Dos empreendimentos que entram oficialmente no programa ainda nesta semana, dois serão destinados a pessoas que já estão inscritas na fila da Cohab e que tenham renda familiar de até três salários mínimos. A previsão é que as 48 unidades do Residencial Santa Mônica e outras 48 do Residencial São Francisco, localizados no Sítio Cercado, sejam entregues em dez meses. Cada um dos empreendimentos deve custar R$ 1,7 milhão, sendo R$ 35,5 mil cada unidade, aproximadamente.

O terceiro empreendimento que está prestes a entrar para o programa é localizado no bairro Fazendinha. O Residencial Rio Negro será destinado, prioritariamente, a famílias com renda entre 3 e 5 salários mínimos. Cada uma das 32 unidades custará R$ 54.250 e será negociada diretamente por meio de financiamento bancário da Caixa. Segundo o banco, como o empreendimento já estava em negociação antes mesmo do anúncio do novo programa de habitação, já conta com interessados para todas as unidades disponíveis.

Informações

De acordo com Matos, desde ontem, as agências da Caixa estão aptas a esclarecer dúvidas sobre o novo pacote habitacional. "Todas as nossas agências estão preparadas e capacitadas para dar informações", disse. A farmacêutica Luíza Lintzmaier Petiz, 31 anos, não perdeu tempo e, no primeiro dia de funcionamento do programa, procurou a agência Caixa da Carlos Gomes.

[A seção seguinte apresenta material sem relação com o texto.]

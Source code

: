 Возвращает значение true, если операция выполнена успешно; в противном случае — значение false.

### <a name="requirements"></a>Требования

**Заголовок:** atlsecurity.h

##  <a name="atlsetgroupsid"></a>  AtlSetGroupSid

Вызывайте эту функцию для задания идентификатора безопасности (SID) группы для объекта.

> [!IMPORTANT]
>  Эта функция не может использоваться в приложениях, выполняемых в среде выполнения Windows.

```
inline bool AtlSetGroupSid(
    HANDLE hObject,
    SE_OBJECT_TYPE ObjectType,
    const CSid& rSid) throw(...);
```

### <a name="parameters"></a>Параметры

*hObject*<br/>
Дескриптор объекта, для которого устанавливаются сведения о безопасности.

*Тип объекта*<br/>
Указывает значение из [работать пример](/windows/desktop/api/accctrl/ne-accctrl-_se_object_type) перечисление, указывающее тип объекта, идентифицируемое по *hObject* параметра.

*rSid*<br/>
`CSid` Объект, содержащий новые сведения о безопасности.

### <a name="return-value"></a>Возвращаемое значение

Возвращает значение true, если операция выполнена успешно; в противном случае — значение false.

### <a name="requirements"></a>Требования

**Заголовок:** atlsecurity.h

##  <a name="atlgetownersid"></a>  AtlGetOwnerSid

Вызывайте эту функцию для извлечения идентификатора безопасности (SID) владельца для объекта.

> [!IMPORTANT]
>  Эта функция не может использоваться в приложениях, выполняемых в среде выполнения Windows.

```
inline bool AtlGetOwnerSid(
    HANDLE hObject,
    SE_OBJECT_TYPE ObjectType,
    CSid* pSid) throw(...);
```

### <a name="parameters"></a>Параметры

Para fugir do aluguel, Luíza está a procura de imóvel há seis meses. Sem uma poupança para a entrada, ficou animada com a possibilidade de financiar 100% do apartamento. Mas se decepcionou quando descobriu que, em Curitiba, o programa só abarca imóveis novos de no máximo R$ 100 mil. "Por esse valor, eu só encontro imóveis na periferia", afirma. Uma das opções pesquisadas por Luíza era um imóvel de 15 anos, no valor de R$ 130 mil. "Minha renda se encaixa dentro do programa, mas eu não consigo encontrar um apartamento novo de R$ 100 mil em um bairro que não seja de periferia. Tenho certeza que há famílias pulando de alegria com o programa, mas eu ainda me sinto excluída. Não vou conseguir sair do aluguel, por enquanto", diz.

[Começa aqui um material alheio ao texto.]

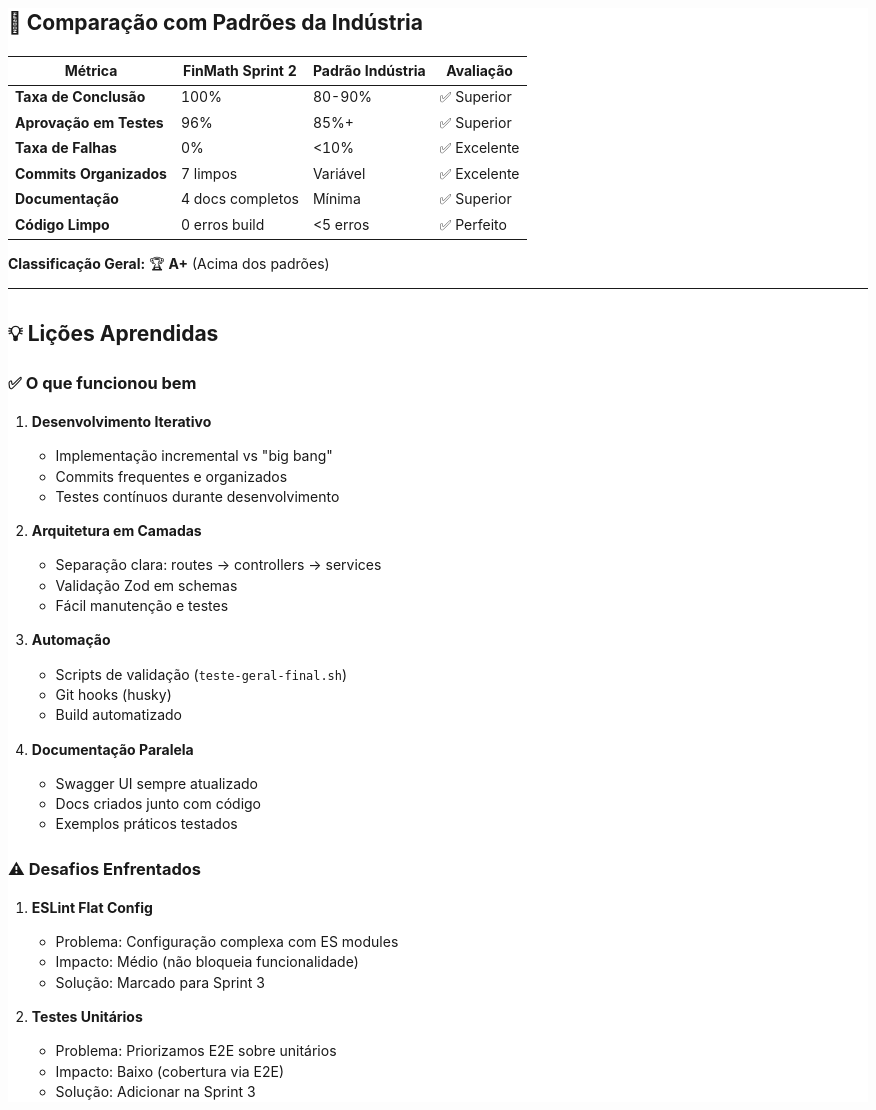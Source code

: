 
## 🎯 Comparação com Padrões da Indústria

| Métrica                 | FinMath Sprint 2 | Padrão Indústria | Avaliação    |
| ----------------------- | ---------------- | ---------------- | ------------ |
| **Taxa de Conclusão**   | 100%             | 80-90%           | ✅ Superior  |
| **Aprovação em Testes** | 96%              | 85%+             | ✅ Superior  |
| **Taxa de Falhas**      | 0%               | <10%             | ✅ Excelente |
| **Commits Organizados** | 7 limpos         | Variável         | ✅ Excelente |
| **Documentação**        | 4 docs completos | Mínima           | ✅ Superior  |
| **Código Limpo**        | 0 erros build    | <5 erros         | ✅ Perfeito  |

**Classificação Geral:** 🏆 **A+** (Acima dos padrões)

---

## 💡 Lições Aprendidas

### ✅ O que funcionou bem

1. **Desenvolvimento Iterativo**
   - Implementação incremental vs "big bang"
   - Commits frequentes e organizados
   - Testes contínuos durante desenvolvimento

2. **Arquitetura em Camadas**
   - Separação clara: routes → controllers → services
   - Validação Zod em schemas
   - Fácil manutenção e testes

3. **Automação**
   - Scripts de validação (`teste-geral-final.sh`)
   - Git hooks (husky)
   - Build automatizado

4. **Documentação Paralela**
   - Swagger UI sempre atualizado
   - Docs criados junto com código
   - Exemplos práticos testados

### ⚠️ Desafios Enfrentados

1. **ESLint Flat Config**
   - Problema: Configuração complexa com ES modules
   - Impacto: Médio (não bloqueia funcionalidade)
   - Solução: Marcado para Sprint 3

2. **Testes Unitários**
   - Problema: Priorizamos E2E sobre unitários
   - Impacto: Baixo (cobertura via E2E)
   - Solução: Adicionar na Sprint 3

Previsão de mais 3,5 milhões de empregos

O objetivo não é apenas atacar o déficit habitacional. O "Minha Casa, Minha Vida" promete movimentar a economia, ajudar o país a superar a crise, assegurar emprego e renda para os trabalhadores. De acordo com dados divulgados pela Caixa, a previsão é que 3,5 milhões de empregos formais sejam gerados em três anos com o pacote habitacional, sendo 800 mil em 2009, 1,6 milhão em 2010 e 1,1 milhão em 2011. "Esses novos empregos representam novas famílias em condições de adquirir suas moradias e esse processo se retroalimenta, ou seja, gera novos empregos e novas demandas", comentou a presidente da Caixa, Maria Fernanda Ramos Coelho, por meio da assessoria de imprensa do banco.

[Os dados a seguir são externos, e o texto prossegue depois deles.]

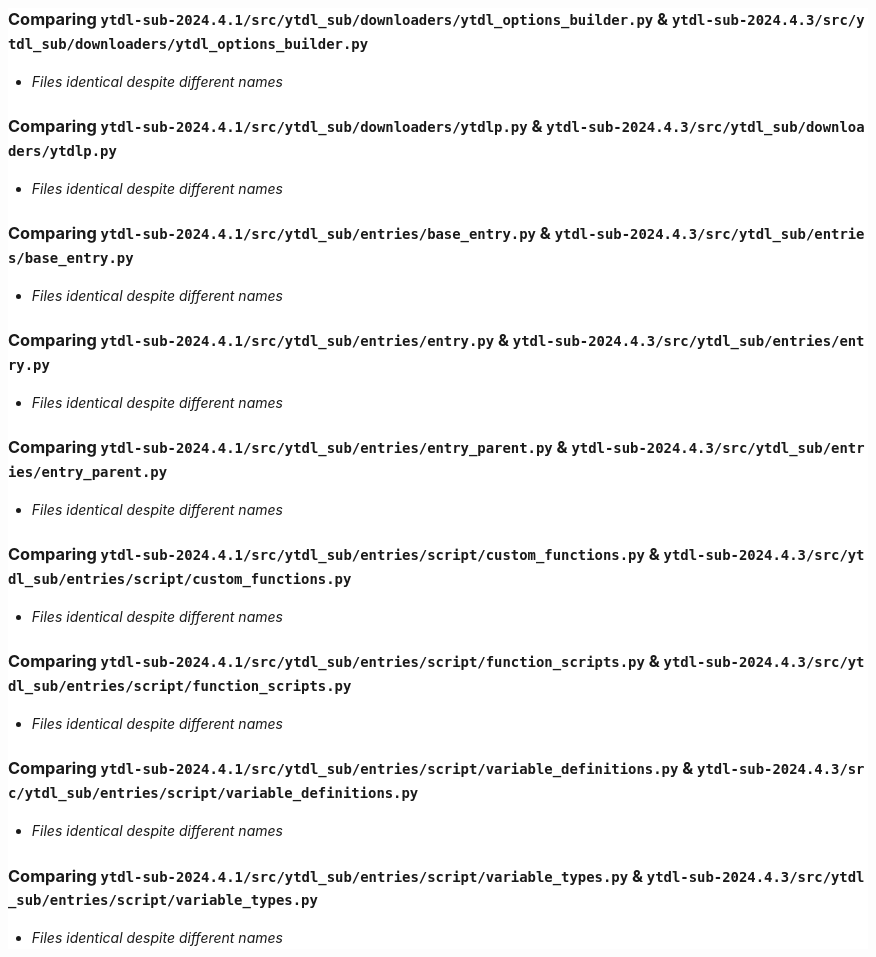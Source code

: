 
### Comparing `ytdl-sub-2024.4.1/src/ytdl_sub/downloaders/ytdl_options_builder.py` & `ytdl-sub-2024.4.3/src/ytdl_sub/downloaders/ytdl_options_builder.py`

 * *Files identical despite different names*

### Comparing `ytdl-sub-2024.4.1/src/ytdl_sub/downloaders/ytdlp.py` & `ytdl-sub-2024.4.3/src/ytdl_sub/downloaders/ytdlp.py`

 * *Files identical despite different names*

### Comparing `ytdl-sub-2024.4.1/src/ytdl_sub/entries/base_entry.py` & `ytdl-sub-2024.4.3/src/ytdl_sub/entries/base_entry.py`

 * *Files identical despite different names*

### Comparing `ytdl-sub-2024.4.1/src/ytdl_sub/entries/entry.py` & `ytdl-sub-2024.4.3/src/ytdl_sub/entries/entry.py`

 * *Files identical despite different names*

### Comparing `ytdl-sub-2024.4.1/src/ytdl_sub/entries/entry_parent.py` & `ytdl-sub-2024.4.3/src/ytdl_sub/entries/entry_parent.py`

 * *Files identical despite different names*

### Comparing `ytdl-sub-2024.4.1/src/ytdl_sub/entries/script/custom_functions.py` & `ytdl-sub-2024.4.3/src/ytdl_sub/entries/script/custom_functions.py`

 * *Files identical despite different names*

### Comparing `ytdl-sub-2024.4.1/src/ytdl_sub/entries/script/function_scripts.py` & `ytdl-sub-2024.4.3/src/ytdl_sub/entries/script/function_scripts.py`

 * *Files identical despite different names*

### Comparing `ytdl-sub-2024.4.1/src/ytdl_sub/entries/script/variable_definitions.py` & `ytdl-sub-2024.4.3/src/ytdl_sub/entries/script/variable_definitions.py`

 * *Files identical despite different names*

### Comparing `ytdl-sub-2024.4.1/src/ytdl_sub/entries/script/variable_types.py` & `ytdl-sub-2024.4.3/src/ytdl_sub/entries/script/variable_types.py`

 * *Files identical despite different names*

Em todo o país, a Caixa Econômica Federal realizou no primeiro trimestre do ano financiamentos imobiliários na ordem de R$ 7 bilhões, com um crescimento de 119% sobre o mesmo período do ano passado, informou ontem o banco.

Serviço

No site da Caixa (www.cef.gov.br) é possível fazer simulação do financiamento. No portal há ainda cartilhas com informações do programa.